A propos des critiques émises par le rapport contre Tamoil, le repreneur de Total en RCA qui n'a pas obtenu d'agrément depuis un an et dont les stations ont été réquisitionnées depuis juin, Arthur Bertrand Piri en dénonce les agissements. Selon lui, la compagnie ment au gouvernement et à ses partenaires depuis plus d'un an.

« Il y a eu un problème entre Neptune et Tamoil. Neptune livrait les produits à Tamoil. Et malheureusement, Tamoil vendait le produit, refusait de payer son associé Neptune, et également de reverser les taxes collectées sur la vente des produits. Il y a par conséquent eu divorce entre les deux [entités] et on s'est retrouvé dans une situation de pénurie dans les stations. J'ai pu juger normal de demander à Neptune d'approvisionner le marché directement en déposant le produit, et depuis que Neptune a repris l'approvisionnement, il n'y a plus de pénurie. Tamoil n'a pas d'agrément aujourd'hui car l'entreprise n'a pas de surface financière, poursuit-il. Tamoil doit 8 milliards de francs CFA - environ 12 millions d'euros - à des banques de la place, 4 milliards de francs CFA au fisc centrafricain et 2 milliards à son ex-associé Neptune. C'est donc une société en train de mourir sous le poids des dettes ».

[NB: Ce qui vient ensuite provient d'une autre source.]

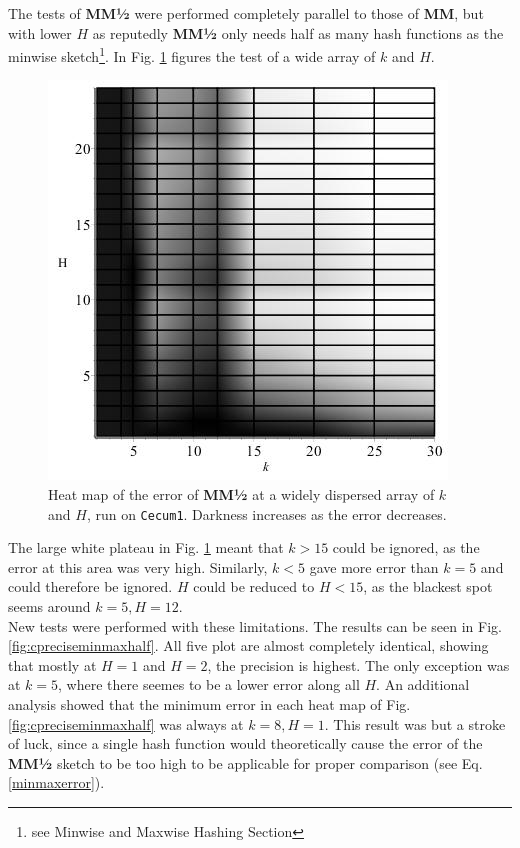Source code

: \documentclass[../../main.tex]{subfiles}
\begin{document}
The tests of {\bf MM½} were performed completely parallel to those of {\bf MM}, but with lower $H$ as reputedly {\bf MM½} only needs half as many hash functions as the minwise sketch\footnote{see Minwise and Maxwise Hashing Section}. In Fig. \ref{fig:wiseCminmaxhalf} figures the test of a wide array of $k$ and $H$.
\begin{figure}[H]
\includegraphics[scale=0.5]{precision/minmaxhalf/cecum1wide.jpg}
\caption{Heat map of the error of {\bf MM½} at a widely dispersed array of $k$ and $H$, run on \texttt{Cecum1}. Darkness increases as the error decreases.}\label{fig:wiseCminmaxhalf}
\end{figure}

The large white plateau in Fig. \ref{fig:wiseCminmaxhalf} meant that $k>15$ could be ignored, as the error at this area was very high. Similarly, $k<5$ gave more error than $k=5$ and could therefore be ignored. $H$ could be reduced to $H< 15$, as the blackest spot seems around $k=5,H=12$.\\

New tests were performed with these limitations. The results can be seen in Fig. \ref{fig:cpreciseminmaxhalf}. All five plot are almost completely identical, showing that mostly at $H=1$ and $H=2$, the precision is highest. The only exception was at $k=5$, where there seemes to be a lower error along all $H$. An additional analysis showed that the minimum error in each heat map of Fig. \ref{fig:cpreciseminmaxhalf} was always at $k=8, H=1$. This result was but a stroke of luck, since a single hash function would theoretically cause the error of the {\bf MM½} sketch to be too high to be applicable for proper comparison (see Eq. \ref{minmaxerror}).\\
\end{document}
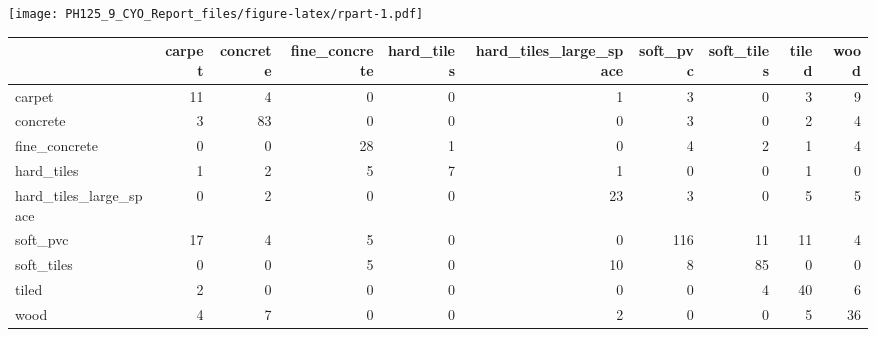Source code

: \documentclass[]{article}
\newenvironment{Shaded}{\begin{snugshade}}{\end{snugshade}}
\newcommand{\CommentTok}[1]{\textcolor[rgb]{0.56,0.35,0.01}{\textit{#1}}}
\newcommand{\DataTypeTok}[1]{\textcolor[rgb]{0.13,0.29,0.53}{#1}}
\newcommand{\KeywordTok}[1]{\textcolor[rgb]{0.13,0.29,0.53}{\textbf{#1}}}
\newcommand{\NormalTok}[1]{#1}
\newcommand{\OperatorTok}[1]{\textcolor[rgb]{0.81,0.36,0.00}{\textbf{#1}}}
\newcommand{\StringTok}[1]{\textcolor[rgb]{0.31,0.60,0.02}{#1}}
\begin{document}
\texttt{[image: PH125\_9\_CYO\_Report\_files/figure-latex/rpart-1.pdf]}

\begin{Shaded}
\end{Shaded}

\begin{longtable}[]{@{}lrrrrrrrrr@{}}
\toprule
& carpet & concrete & fine\_concrete & hard\_tiles &
hard\_tiles\_large\_space & soft\_pvc & soft\_tiles & tiled &
wood\tabularnewline
\midrule
\endhead
carpet & 11 & 4 & 0 & 0 & 1 & 3 & 0 & 3 & 9\tabularnewline
concrete & 3 & 83 & 0 & 0 & 0 & 3 & 0 & 2 & 4\tabularnewline
fine\_concrete & 0 & 0 & 28 & 1 & 0 & 4 & 2 & 1 & 4\tabularnewline
hard\_tiles & 1 & 2 & 5 & 7 & 1 & 0 & 0 & 1 & 0\tabularnewline
hard\_tiles\_large\_space & 0 & 2 & 0 & 0 & 23 & 3 & 0 & 5 &
5\tabularnewline
soft\_pvc & 17 & 4 & 5 & 0 & 0 & 116 & 11 & 11 & 4\tabularnewline
soft\_tiles & 0 & 0 & 5 & 0 & 10 & 8 & 85 & 0 & 0\tabularnewline
tiled & 2 & 0 & 0 & 0 & 0 & 0 & 4 & 40 & 6\tabularnewline
wood & 4 & 7 & 0 & 0 & 2 & 0 & 0 & 5 & 36\tabularnewline
\bottomrule
\end{longtable}

\begin{Shaded}
\end{Shaded}
\end{document}

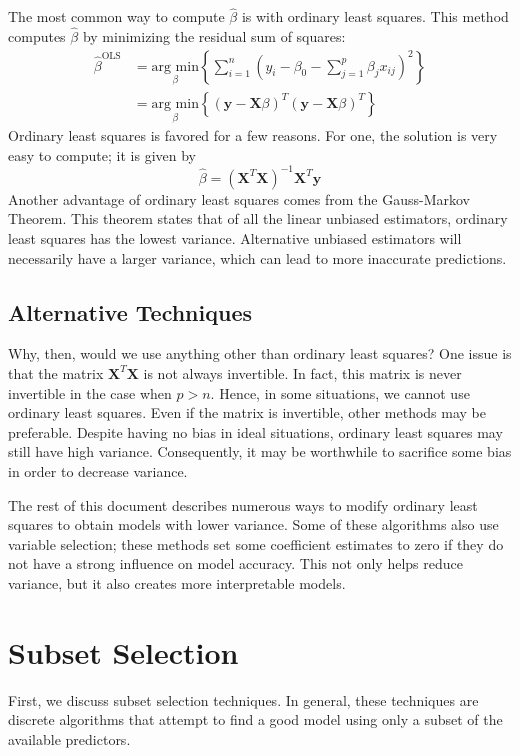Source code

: \documentclass{article}
\newcommand{\argmin}[1]{\underset{\beta}{\text{arg min}}}
\begin{document}
The most common way to compute $\hat{\beta}$ is with ordinary least squares. This method computes $\hat{\beta}$ by minimizing the residual sum of squares:
\begin{align}
	\hat{\beta}^{\text{OLS}} &= \argmin{\beta}\left\{\sum_{i=1}^{n} \left( y_i - \beta_0 - \sum_{j=1}^{p} \beta_jx_{ij} \right)^2 \right\}\\
	&= \argmin{\beta} \left\{ (\mathbf{y} - \mathbf{X}\beta)^{T} (\mathbf{y} - \mathbf{X}\beta)^{T} \right\}
\end{align}
Ordinary least squares is favored for a few reasons. For one, the solution is very easy to compute; it is given by
\begin{equation}
	\hat{\beta} = (\mathbf{X}^{T}\mathbf{X})^{-1}\mathbf{X}^{T}\mathbf{y}
\end{equation}
Another advantage of ordinary least squares comes from the Gauss-Markov Theorem. This theorem states that of all the linear unbiased estimators, ordinary least squares has the lowest variance. Alternative unbiased estimators will necessarily have a larger variance, which can lead to more inaccurate predictions.

\subsection{Alternative Techniques}

Why, then, would we use anything other than ordinary least squares? One issue is that the matrix $\mathbf{X}^T\mathbf{X}$ is not always invertible. In fact, this matrix is never invertible in the case when $p>n$. Hence, in some situations, we cannot use ordinary least squares. Even if the matrix is invertible, other methods may be preferable. Despite having no bias in ideal situations, ordinary least squares may still have high variance. Consequently, it may be worthwhile to sacrifice some bias in order to decrease variance.

The rest of this document describes numerous ways to modify ordinary least squares to obtain models with lower variance. Some of these algorithms also use variable selection; these methods set some coefficient estimates to zero if they do not have a strong influence on model accuracy. This not only helps reduce variance, but it also creates more interpretable models. 

\section{Subset Selection}
First, we discuss subset selection techniques. In general, these techniques are discrete algorithms that attempt to find a good model using only a subset of the available predictors.
\end{document}

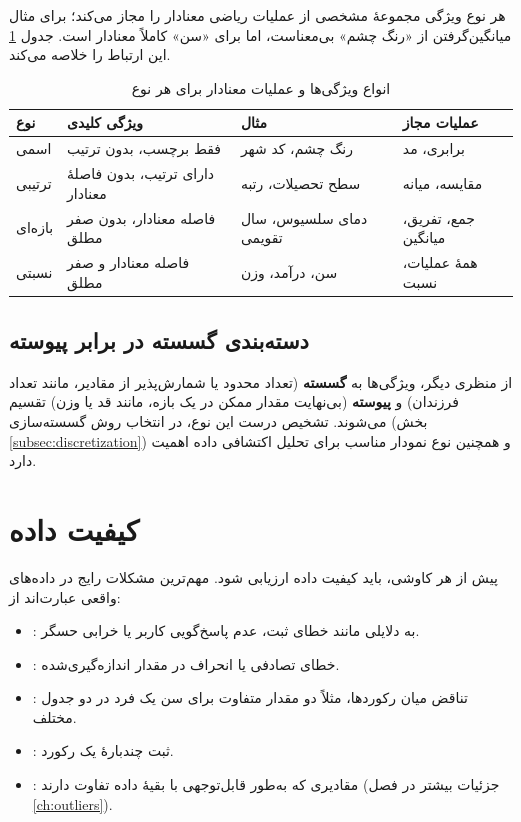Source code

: هر نوع ویژگی مجموعهٔ مشخصی از عملیات ریاضی معنادار را مجاز می‌کند؛ برای مثال
میانگین‌گرفتن از «رنگ چشم» بی‌معناست، اما برای «سن» کاملاً معنادار است. جدول
\ref{tab:attr-types} این ارتباط را خلاصه می‌کند.

\begin{table}[htbp]
\centering
\caption{انواع ویژگی‌ها و عملیات معنادار برای هر نوع}
\label{tab:attr-types}
\begin{tabular}{@{}p{2.0cm}p{3.9cm}p{3.4cm}p{2.7cm}@{}}
\toprule
\textbf{نوع} & \textbf{ویژگی کلیدی} & \textbf{مثال} & \textbf{عملیات مجاز} \\
\midrule
اسمی & فقط برچسب، بدون ترتیب & رنگ چشم، کد شهر & برابری، مد \\
\addlinespace
ترتیبی & دارای ترتیب، بدون فاصلهٔ معنادار & سطح تحصیلات، رتبه & مقایسه، میانه \\
\addlinespace
بازه‌ای & فاصله معنادار، بدون صفر مطلق & دمای سلسیوس، سال تقویمی & جمع، تفریق، میانگین \\
\addlinespace
نسبتی & فاصله معنادار و صفر مطلق & سن، درآمد، وزن & همهٔ عملیات، نسبت \\
\bottomrule
\end{tabular}
\end{table}

\subsection{دسته‌بندی گسسته در برابر پیوسته}

از منظری دیگر، ویژگی‌ها به \textbf{گسسته} (تعداد محدود یا شمارش‌پذیر از
مقادیر، مانند تعداد فرزندان) و \textbf{پیوسته} (بی‌نهایت مقدار ممکن در یک
بازه، مانند قد یا وزن) تقسیم می‌شوند. تشخیص درست این نوع، در انتخاب روش
گسسته‌سازی (بخش \ref{subsec:discretization}) و همچنین نوع نمودار مناسب برای
تحلیل اکتشافی داده اهمیت دارد.

\section{کیفیت داده}
\label{sec:data-quality}

پیش از هر کاوشی، باید کیفیت داده ارزیابی شود. مهم‌ترین مشکلات رایج در داده‌های
واقعی عبارت‌اند از:

\begin{itemize}
    \item {}: به دلایلی مانند خطای ثبت،
          عدم پاسخ‌گویی کاربر یا خرابی حسگر.
    \item {}: خطای تصادفی یا انحراف در مقدار اندازه‌گیری‌شده.
    \item {}: تناقض میان رکوردها،
          مثلاً دو مقدار متفاوت برای سن یک فرد در دو جدول مختلف.
    \item {}: ثبت چندبارهٔ یک رکورد.
    \item {}: مقادیری که به‌طور قابل‌توجهی با
          بقیهٔ داده تفاوت دارند (جزئیات بیشتر در فصل \ref{ch:outliers}).
\end{itemize}

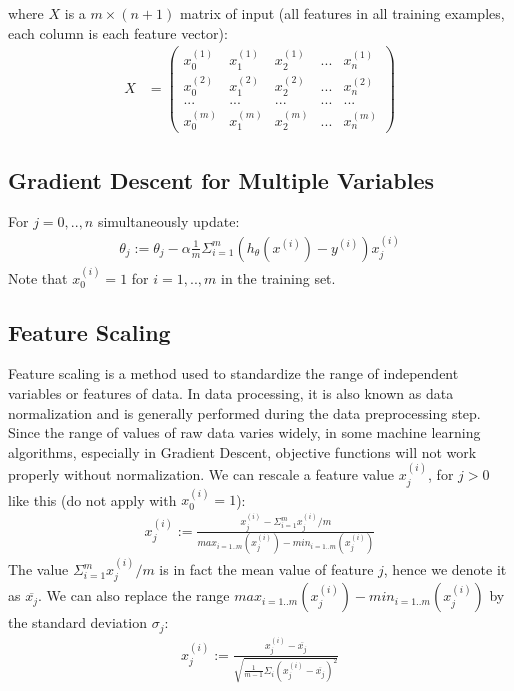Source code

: where $X$ is a $m \times (n+1)$ matrix of input (all features in all training examples, each column is each feature vector):
\begin{align} \label{form:matX}
X &= \begin{pmatrix}
x_0^{(1)} & x_1^{(1)} & x_2^{(1)} & ... & x_n^{(1)} \\
x_0^{(2)} & x_1^{(2)} & x_2^{(2)} & ... & x_n^{(2)} \\
...       & ...       & ...       & ... & ...\\
x_0^{(m)} & x_1^{(m)} & x_2^{(m)} & ... & x_n^{(m)}
\end{pmatrix}
\end{align}

\subsection{Gradient Descent for Multiple Variables}
For $j = 0,..,n $ simultaneously update:
\begin{align}
\label{form:w2mulVarGradDesc}
\theta_j := \theta_j - \alpha \frac{1}{m} \Sigma_{i=1}^{m} (h_{\theta}(x^{(i)}) - y^{(i)})x_j^{(i)}  
\end{align}
Note that $x_0^{(i)} = 1$ for $i = 1,..,m$ in the training set.

\subsection{Feature Scaling}
Feature scaling is a method used to standardize the range of independent variables or features of data. In data processing, it is also known as data normalization and is generally performed during the data preprocessing step. Since the range of values of raw data varies widely, in some machine learning algorithms, especially in Gradient Descent, objective functions will not work properly without normalization. We can rescale a feature value $x_j^{(i)}$, for $j > 0$ like this (do not apply with $x_0^{(i)} = 1$):
\begin{align}
x_j^{(i)} := \frac{x_j^{(i)} - \Sigma_{i=1}^{m} x_j^{(i)}/m}{max_{i=1..m}(x_j^{(i)}) - min_{i=1..m}(x_j^{(i)})} 
\end{align}
The value $\Sigma_{i=1}^{m} x_j^{(i)}/m$ is in fact the mean value of feature $j$, hence we denote it as $\overline{x_j}$. We can also replace the range $max_{i=1..m}(x_j^{(i)}) - min_{i=1..m}(x_j^{(i)})$ by the standard deviation $\sigma_j$:
\begin{align} \label{form:w2FeatScale}
x_j^{(i)} := \frac{x_j^{(i)} - \overline{x_j}}{\sqrt{\frac{1}{m-1}\Sigma_i(x_j^{(i)} - \overline{x_j})^2}} 
\end{align}

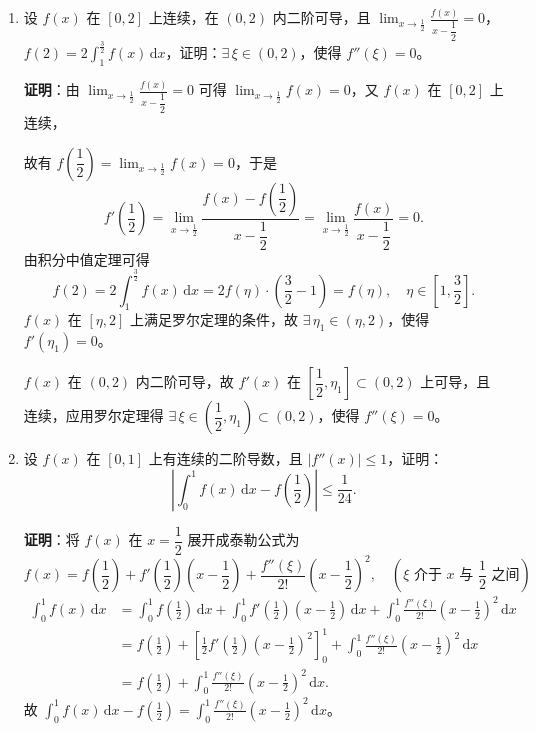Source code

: \documentclass[a4paper,11pt]{ctexart}
\newcommand{\dd}{\,\mathrm{d}}
\begin{document}
\begin{enumerate}[label=\arabic*., start=19, leftmargin=2em, itemsep=0.9em, topsep=0.45em]
  \item 设 $f(x)$ 在 $[0,2]$ 上连续，在 $(0,2)$ 内二阶可导，且 $\displaystyle\lim_{x\to\frac{1}{2}}\frac{f(x)}{x-\dfrac{1}{2}}=0$，$f(2)=2\displaystyle\int_1^{\frac{3}{2}}f(x)\dd x$，证明：$\exists\,\xi\in(0,2)$，使得 $f''(\xi)=0$。

  \textbf{证明}：由 $\displaystyle\lim_{x\to\frac{1}{2}}\frac{f(x)}{x-\dfrac{1}{2}}=0$ 可得 $\displaystyle\lim_{x\to\frac{1}{2}}f(x)=0$，又 $f(x)$ 在 $[0,2]$ 上连续，

  故有 $f\!\left(\dfrac{1}{2}\right)=\displaystyle\lim_{x\to\frac{1}{2}}f(x)=0$，于是
  \[
    f'\!\left(\frac{1}{2}\right)=\lim_{x\to\frac{1}{2}}\frac{f(x)-f\!\left(\dfrac{1}{2}\right)}{x-\dfrac{1}{2}}=\lim_{x\to\frac{1}{2}}\frac{f(x)}{x-\dfrac{1}{2}}=0.
  \]
  由积分中值定理可得
  \[
    f(2)=2\int_1^{\frac{3}{2}}f(x)\dd x=2f(\eta)\cdot\left(\frac{3}{2}-1\right)=f(\eta),\quad \eta\in\left[1,\frac{3}{2}\right].
  \]
  $f(x)$ 在 $[\eta,2]$ 上满足罗尔定理的条件，故 $\exists\,\eta_1\in(\eta,2)$，使得 $f'(\eta_1)=0$。

  $f(x)$ 在 $(0,2)$ 内二阶可导，故 $f'(x)$ 在 $\left[\dfrac{1}{2},\eta_1\right]\subset(0,2)$ 上可导，且连续，应用罗尔定理得 $\exists\,\xi\in\left(\dfrac{1}{2},\eta_1\right)\subset(0,2)$，使得 $f''(\xi)=0$。

  \item 设 $f(x)$ 在 $[0,1]$ 上有连续的二阶导数，且 $|f''(x)|\le 1$，证明：
  \[
    \left|\int_0^1 f(x)\dd x - f\!\left(\frac{1}{2}\right)\right|\le\frac{1}{24}.
  \]

  \textbf{证明}：将 $f(x)$ 在 $x=\dfrac{1}{2}$ 展开成泰勒公式为
  \[
    f(x)=f\!\left(\frac{1}{2}\right)+f'\!\left(\frac{1}{2}\right)\left(x-\frac{1}{2}\right)+\frac{f''(\xi)}{2!}\left(x-\frac{1}{2}\right)^2,\quad \left(\xi\text{ 介于 }x\text{ 与 }\frac{1}{2}\text{ 之间}\right)
  \]
  \begin{align*}
    \int_0^1 f(x)\dd x &= \int_0^1 f\!\left(\frac{1}{2}\right)\dd x+\int_0^1 f'\!\left(\frac{1}{2}\right)\left(x-\frac{1}{2}\right)\dd x+\int_0^1\frac{f''(\xi)}{2!}\left(x-\frac{1}{2}\right)^2\dd x \\
    &= f\!\left(\frac{1}{2}\right)+\left[\frac{1}{2}f'\!\left(\frac{1}{2}\right)\left(x-\frac{1}{2}\right)^2\right]_0^1+\int_0^1\frac{f''(\xi)}{2!}\left(x-\frac{1}{2}\right)^2\dd x \\
    &= f\!\left(\frac{1}{2}\right)+\int_0^1\frac{f''(\xi)}{2!}\left(x-\frac{1}{2}\right)^2\dd x.
  \end{align*}
  故 $\displaystyle\int_0^1 f(x)\dd x - f\!\left(\frac{1}{2}\right) = \int_0^1\frac{f''(\xi)}{2!}\left(x-\frac{1}{2}\right)^2\dd x$。


\end{enumerate}
\end{document}
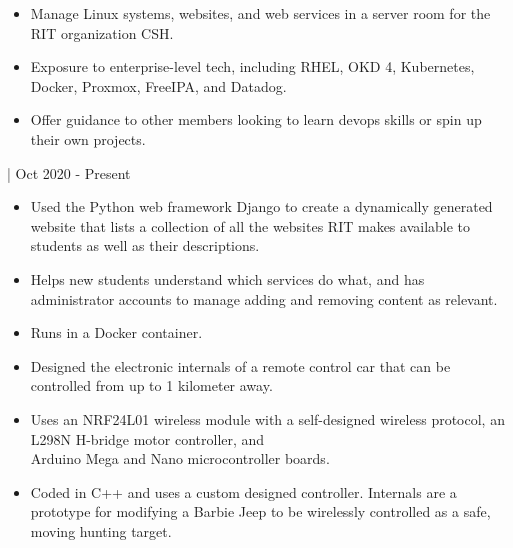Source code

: \documentclass[11pt,letterpaper,ragged2e]{altacv}
\begin{document}

\begin{fullwidth}
\makecvheader
\end{fullwidth}




{
\begin{itemize}
    \item Manage Linux systems, websites, and web services in a server room for the RIT organization CSH.
    \item Exposure to enterprise-level tech, including RHEL, OKD 4, Kubernetes, Docker, Proxmox, FreeIPA, and Datadog.
    \item Offer guidance to other members looking to learn devops skills or spin up their own projects.
\end{itemize}
}
{| Oct 2020 - Present} \


{
\begin{itemize}
    \item Used the Python web framework Django to create a dynamically generated website that lists a collection of all the websites RIT makes available to students as well as their descriptions.
    \item Helps new students understand which services do what, and has administrator accounts to manage adding and removing content as relevant.
    \item Runs in a Docker container.
\end{itemize}
}
{}


{
\begin{itemize}
    \item Designed the electronic internals of a remote control car that can be controlled from up to 1 kilometer away.
    \item Uses an NRF24L01 wireless module with a self-designed wireless protocol, an L298N H-bridge motor controller, and \\ Arduino Mega and Nano microcontroller boards.
    \item Coded in C++ and uses a custom designed controller. Internals are a prototype for modifying a Barbie Jeep to be wirelessly controlled as a safe, moving hunting target.
\end{itemize}
}
{}
\end{document}
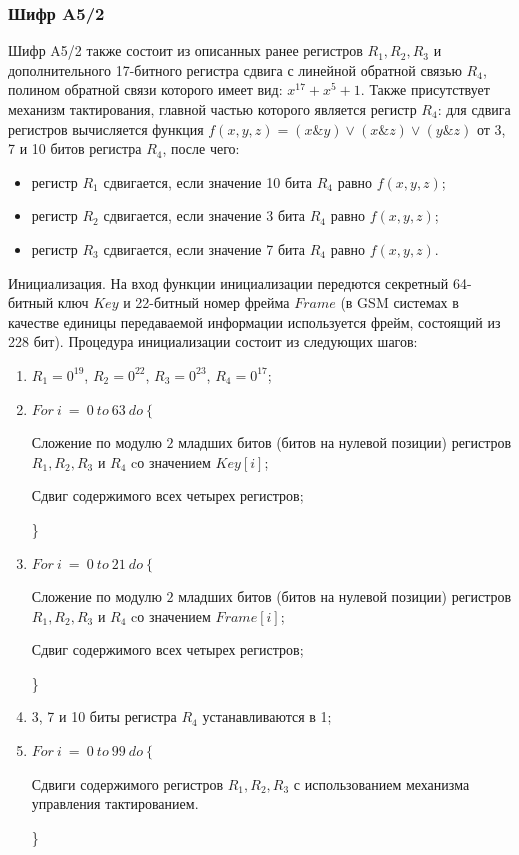 \documentclass{./civarticle}
\begin{document}
\subsubsection{Шифр A5/2}
Шифр A5/2 также состоит из описанных ранее регистров $R_1, R_2, R_3$ и дополнительного 17-битного регистра сдвига с линейной обратной связью $R_4$, полином обратной связи которого имеет вид: $x^{17} + x^5 + 1$. Также присутствует механизм тактирования, главной частью которого является регистр $R_4$: для сдвига регистров вычисляется функция $f(x, y, z) = (x \& y) \vee (x \& z) \vee (y \& z)$ от 3, 7 и 10 битов регистра $R_4$, после чего:
\begin{itemize}
    \item регистр $R_1$ сдвигается, если значение 10 бита $R_4$ равно $f(x, y, z)$;
    \item регистр $R_2$ сдвигается, если значение 3 бита $R_4$ равно $f(x, y, z)$;
    \item регистр $R_3$ сдвигается, если значение 7 бита $R_4$ равно $f(x, y, z)$.
\end{itemize}

Инициализация. На вход функции инициализации передются секретный 64-битный ключ $Key$ и 22-битный номер фрейма $Frame$ (в GSM системах в качестве единицы передаваемой информации используется фрейм, состоящий из 228 бит). Процедура инициализации состоит из следующих шагов: 
\begin{enumerate}
    \item $R_1 = 0^{19}$, $R_2 = 0^{22}$, $R_3 = 0^{23}$, $R_4 = 0^{17}$;
    \item $For~i~=~0~to~63~do~\{$
    
    \hspace{0.5cm}Сложение по модулю $2$ младших битов (битов на нулевой позиции) регистров $R_1, R_2, R_3$ и $R_4$ cо значением $Key[i]$;

    \hspace{0.5cm}Сдвиг содержимого всех четырех регистров;

    \}
    \item $For~i~=~0~to~21~do~\{$

    \hspace{0.5cm}Сложение по модулю $2$ младших битов (битов на нулевой позиции) регистров $R_1, R_2, R_3$ и $R_4$ cо значением $Frame[i]$;

    \hspace{0.5cm}Сдвиг содержимого всех четырех регистров;

    \}

    \item 3, 7 и 10 биты регистра $R_4$ устанавливаются в 1;
    
    \item $For~i~=~0~to~99~do~\{$

    \hspace{0.5cm}Сдвиги содержимого регистров $R_1, R_2, R_3$ с использованием механизма управления тактированием.

    \}
\end{enumerate}
\end{document}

Aux critiques sur la convention d'exclusivité d'importation passée avec Neptune que le GTSC juge illégale en vertu de la loi de 2007 qui prévoit la libéralisation du marché, le ministre des Hydrocarbures répond que cette loi « stipule qu'il faut lancer un appel d'offres. Or, depuis qu'elle a été promulguée, le comité qui devrait s'en occuper n'a pas été mis en place. De ce fait, nous sommes passés par la voie directe, c'est une procédure légale qui existe, se défend-t-il. Neptune maîtrise le circuit d'importation des produits pétroliers et prend sur elle l'ensemble des risques. La pénurie est donc définitivement réglée, la distribution de produits pétroliers dans la ville de Bangui est fluide et la quantité de produits mise en consommation augmente sans cesse. Nous sommes en train d'aller en province pour distribuer les produits pétroliers, ce qui n'a pas été fait depuis plus de 10 ans », enchaîne ensuite celui-ci.

« Quand un policier attrape un taxi qui n'a pas de papiers, que fait-il ? »

En ce qui concerne les accusations de surfacturations cachées par Neptune sur le processus d'importation alors que le prix à la pompe est le plus élevé du continent, Arthur Bertrand Piri renvoie le GTSC au rapport du FMI. « Avant que Neptune arrive, Total et Tradex opéraient et facturaient davantage. Donc cette question ne se justifie pas. Avec le Fond monétaire international, nous nous sommes mis d'accord pour trouver un cabinet pour faire l'audit des coûts d'approche, autrement dit l'ensemble des frais accessoires liés à cette activité. La procédure est en cours, il faut en attendre les résultats », riposte celui-ci.

Enfin, aux accusations qui pèsent sur le comité en charge de la lutte contre la contrebande qui ne ferait que « blanchir » les produits avec des mains levées sur les saisies en échange d'amendes, le ministre rétorque : « Quand, dans la lutte contre la fraude, un douanier attrape des marchandises, que fait-il ? Il liquide les droits et prend les pénalités. Quand un policier attrape un taxi qui n'a pas de papiers, que fait-il ? Il rappelle les droits et prend les pénalités. N'oublions pas que nous sommes dans un pays fragile : le comité fait appel à la douane et je pense que c'est comme ça qu'il faut procéder. Je ne sais pas quelle méthode propose la société civile. reprend-t-il ensuite avant de conclure : Le comité fait son travail comme un douanier fait son travail et comme un policier ou un gendarme fait son travail, à savoir dans le cadre de la réglementation, des amendes et des droits de l'État. C'est comme ça que les choses se passent ».

Arthur Bertrand Piri tient enfin à faire savoir qu'un cabinet est en train d'être missionné par le gouvernement et le FMI pour mener un audit sur les coûts d'importation des produits pétroliers en République centrafricaine.